With the source of the 30-year-old’s infection unknown, authorities are scrambling to determine if there is community transmission in the coal-mining town of 5000.
Queensland health authorities said on Thursday 20 contacts of Mr Turner had been tested, with 18 returning negative results.
A total of 31 Blackwater residents tested negative on Wednesday, with 95 more to be tested on Thursday, Health Minister Steven Miles said.
Mr Turner’s partner tested negative for the virus, but was in isolation.
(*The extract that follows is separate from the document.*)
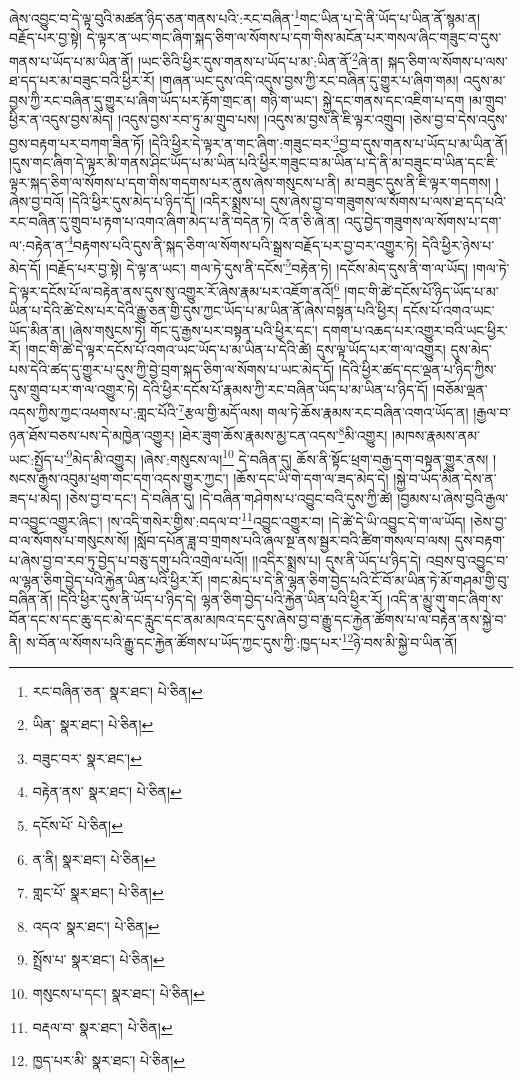 ཞེས་འབྱུང་བ་དེ་ལྟ་བུའི་མཚན་ཉིད་ཅན་གནས་པའི་:རང་བཞིན་\footnote{རང་བཞིན་ཅན་  སྣར་ཐང་།  པེ་ཅིན། }གང་ཡིན་པ་དེ་ནི་ཡོད་པ་ཡིན་ནོ་སྙམ་ན། བརྗོད་པར་བྱ་སྟེ། དེ་ལྟར་ན་ཡང་གང་ཞིག་སྐད་ཅིག་ལ་སོགས་པ་དག་གིས་མངོན་པར་གསལ་ཞིང་གཟུང་བ་དུས་གནས་པ་ཡོད་པ་མ་ཡིན་ནོ། །ཡང་ཅིའི་ཕྱིར་དུས་གནས་པ་ཡོད་པ་མ་:ཡིན་ནོ་\footnote{ཡིན་  སྣར་ཐང་།  པེ་ཅིན། }ཞེ་ན། སྐད་ཅིག་ལ་སོགས་པ་ལས་ཐ་དད་པར་མ་བཟུང་བའི་ཕྱིར་རོ། །གཞན་ཡང་དུས་འདི་འདུས་བྱས་ཀྱི་རང་བཞིན་དུ་གྱུར་པ་ཞིག་གམ། འདུས་མ་བྱས་ཀྱི་རང་བཞིན་དུ་གྱུར་པ་ཞིག་ཡོད་པར་རྟོག་གྲང་ན། གཉི་ག་ཡང་། སྐྱེ་དང་གནས་དང་འཇིག་པ་དག །མ་གྲུབ་ཕྱིར་ན་འདུས་བྱས་མེད། །འདུས་བྱས་རབ་ཏུ་མ་གྲུབ་པས། །འདུས་མ་བྱས་ནི་ཇི་ལྟར་འགྲུབ། །ཅེས་བྱ་བ་དེས་འདུས་བྱས་བརྟག་པར་བཀག་ཟིན་ཏོ། །དེའི་ཕྱིར་དེ་ལྟར་ན་གང་ཞིག་:གཟུང་བར་\footnote{བཟུང་བར་  སྣར་ཐང་། }བྱ་བ་དུས་གནས་པ་ཡོད་པ་མ་ཡིན་ནོ། །དུས་གང་ཞིག་དེ་ལྟར་མི་གནས་ཤིང་ཡོད་པ་མ་ཡིན་པའི་ཕྱིར་གཟུང་བ་མ་ཡིན་པ་དེ་ནི་མ་བཟུང་བ་ཡིན་དང་ཇི་ལྟར་སྐད་ཅིག་ལ་སོགས་པ་དག་གིས་གདགས་པར་ནུས་ཞེས་གསུངས་པ་ནི། མ་བཟུང་དུས་ནི་ཇི་ལྟར་གདགས། །ཞེས་བྱ་བའོ། །དེའི་ཕྱིར་དུས་མེད་པ་ཉིད་དོ། །འདིར་སྨྲས་པ། དུས་ཞེས་བྱ་བ་གཟུགས་ལ་སོགས་པ་ལས་ཐ་དད་པའི་རང་བཞིན་དུ་གྲུབ་པ་རྟག་པ་འགའ་ཞིག་མེད་པ་ནི་བདེན་ཏེ། འོ་ན་ཅི་ཞེ་ན། འདུ་བྱེད་གཟུགས་ལ་སོགས་པ་དག་ལ་:བརྟེན་ན་\footnote{བརྟེན་ནས་  སྣར་ཐང་།  པེ་ཅིན། }བརྟགས་པའི་དུས་ནི་སྐད་ཅིག་ལ་སོགས་པའི་སྒྲས་བརྗོད་པར་བྱ་བར་འགྱུར་ཏེ། དེའི་ཕྱིར་ཉེས་པ་མེད་དོ། །བརྗོད་པར་བྱ་སྟེ། དེ་ལྟ་ན་ཡང་། གལ་ཏེ་དུས་ནི་དངོས་\footnote{དངོས་པོ་  པེ་ཅིན། }བརྟེན་ཏེ། །དངོས་མེད་དུས་ནི་ག་ལ་ཡོད། །གལ་ཏེ་དེ་ལྟར་དངོས་པོ་ལ་བརྟེན་ནས་དུས་སུ་འགྱུར་རོ་ཞེས་རྣམ་པར་འཇོག་ནའོ།\footnote{ན་ནི།  སྣར་ཐང་།  པེ་ཅིན། } །གང་གི་ཚེ་དངོས་པོ་ཉིད་ཡོད་པ་མ་ཡིན་པ་དེའི་ཚེ་ངེས་པར་དེའི་རྒྱུ་ཅན་གྱི་དུས་ཀྱང་ཡོད་པ་མ་ཡིན་ནོ་ཞེས་བསྟན་པའི་ཕྱིར། དངོས་པོ་འགའ་ཡང་ཡོད་མིན་ན། །ཞེས་གསུངས་ཏེ། གོང་དུ་རྒྱས་པར་བསྟན་པའི་ཕྱིར་དང་། དགག་པ་འཆད་པར་འགྱུར་བའི་ཡང་ཕྱིར་རོ། །གང་གི་ཚེ་དེ་ལྟར་དངོས་པོ་འགའ་ཡང་ཡོད་པ་མ་ཡིན་པ་དེའི་ཚེ། དུས་ལྟ་ཡོད་པར་ག་ལ་འགྱུར། དུས་མེད་པས་དེའི་ཚད་དུ་གྱུར་པ་དུས་ཀྱི་བྱེ་བྲག་སྐད་ཅིག་ལ་སོགས་པ་ཡང་མེད་དོ། །དེའི་ཕྱིར་ཚད་དང་ལྡན་པ་ཉིད་ཀྱིས་དུས་གྲུབ་པར་ག་ལ་འགྱུར་ཏེ། དེའི་ཕྱིར་དངོས་པོ་རྣམས་ཀྱི་རང་བཞིན་ཡོད་པ་མ་ཡིན་པ་ཉིད་དོ། །བཅོམ་ལྡན་འདས་ཀྱིས་ཀྱང་འཕགས་པ་:གླང་པོའི་\footnote{གླང་པོ་  སྣར་ཐང་།  པེ་ཅིན། }རྩལ་གྱི་མདོ་ལས། གལ་ཏེ་ཆོས་རྣམས་རང་བཞིན་འགའ་ཡོད་ན། །རྒྱལ་བ་ཉན་ཐོས་བཅས་པས་དེ་མཁྱེན་འགྱུར། །ཐེར་ཟུག་ཆོས་རྣམས་མྱ་ངན་འདས་\footnote{འདའ་  སྣར་ཐང་།  པེ་ཅིན། }མི་འགྱུར། །མཁས་རྣམས་ནམ་ཡང་:སྤྱོད་པ་\footnote{སྤྲོས་པ་  སྣར་ཐང་།  པེ་ཅིན། }མེད་མི་འགྱུར། །ཞེས་:གསུངས་ལ།\footnote{གསུངས་པ་དང་།  སྣར་ཐང་།  པེ་ཅིན། } དེ་བཞིན་དུ། ཆོས་ནི་སྟོང་ཕྲག་བརྒྱ་དག་བསྟན་གྱུར་ནས། །སངས་རྒྱས་འབུམ་ཕྲག་གང་དག་འདས་གྱུར་ཀྱང་། །ཆོས་དང་ཡི་གེ་དག་ལ་ཟད་མེད་དེ། །སྐྱེ་བ་ཡོད་མིན་དེས་ན་ཟད་པ་མེད། །ཅེས་བྱ་བ་དང་། དེ་བཞིན་དུ། །དེ་བཞིན་གཤེགས་པ་འབྱུང་བའི་དུས་ཀྱི་ཚེ། །བྱམས་པ་ཞེས་བྱའི་རྒྱལ་བ་འབྱུང་འགྱུར་ཞིང་། །ས་འདི་གསེར་གྱིས་:བདལ་བ་\footnote{བརྡལ་བ་  སྣར་ཐང་།  པེ་ཅིན། }འབྱུང་འགྱུར་བ། །དེ་ཚེ་དེ་ཡི་འབྱུང་དེ་ག་ལ་ཡོད། །ཅེས་བྱ་བ་ལ་སོགས་པ་གསུངས་སོ། །སློབ་དཔོན་ཟླ་བ་གྲགས་པའི་ཞལ་སྔ་ནས་སྦྱར་བའི་ཚིག་གསལ་བ་ལས། དུས་བརྟག་པ་ཞེས་བྱ་བ་རབ་ཏུ་བྱེད་པ་བཅུ་དགུ་པའི་འགྲེལ་པའོ།། །།འདིར་སྨྲས་པ། དུས་ནི་ཡོད་པ་ཉིད་དེ། འབྲས་བུ་འབྱུང་བ་ལ་ལྷན་ཅིག་བྱེད་པའི་རྐྱེན་ཡིན་པའི་ཕྱིར་རོ། །གང་མེད་པ་དེ་ནི་ལྷན་ཅིག་བྱེད་པའི་ངོ་བོ་མ་ཡིན་ཏེ་མོ་གཤམ་གྱི་བུ་བཞིན་ནོ། །དེའི་ཕྱིར་དུས་ནི་ཡོད་པ་ཉིད་དེ། ལྷན་ཅིག་བྱེད་པའི་རྐྱེན་ཡིན་པའི་ཕྱིར་རོ། །འདི་ན་མྱུ་གུ་གང་ཞིག་ས་བོན་དང་ས་དང་ཆུ་དང་མེ་དང་རླུང་དང་ནམ་མཁའ་དང་དུས་ཞེས་བྱ་བ་རྒྱུ་དང་རྐྱེན་ཚོགས་པ་ལ་བརྟེན་ནས་སྐྱེ་བ་ནི། ས་བོན་ལ་སོགས་པའི་རྒྱུ་དང་རྐྱེན་ཚོགས་པ་ཡོད་ཀྱང་དུས་ཀྱི་:ཁྱད་པར་\footnote{ཁྱད་པར་མི་  སྣར་ཐང་།  པེ་ཅིན། }ཉེ་བས་མི་སྐྱེ་བ་ཡིན་ནོ།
A picture taken by ABC journalist Rachel McGhee shows a line of residents waiting outside Blackwater’s emergency fever clinic to get tested for coronavirus.
Mr Miles said three coronavirus clinics, capable of testing more than 400 people each day, were now operating in the town.
Mr Turner became infected despite not having left his hometown since February. He also had not worked since November because of an unknown underlying medical condition.
A line of cars is forming at the emergency fever clinic in Blackwater as people seek to get tested. A COVID Response team has been sent to the rural town to try and trace where 30yo victim Nathan Turner contracted the virus. @abcbrisbane @ABCemergency pic.twitter.com/mafhTTcOKz
— Rachel McGhee (@rachelmcgheeabc) May 27, 2020
Authorities are trying to work out if there is any link between the miner and the Rockhampton nurse who was previously heavily criticised by Queensland Premier Annastacia Palaszczuk after the health worker continued to work in a nursing home despite showing symptoms and later tested positive for coronavirus.
It has since been revealed the nurse drove to Blackwater to watch the sunset while travel restrictions were in place.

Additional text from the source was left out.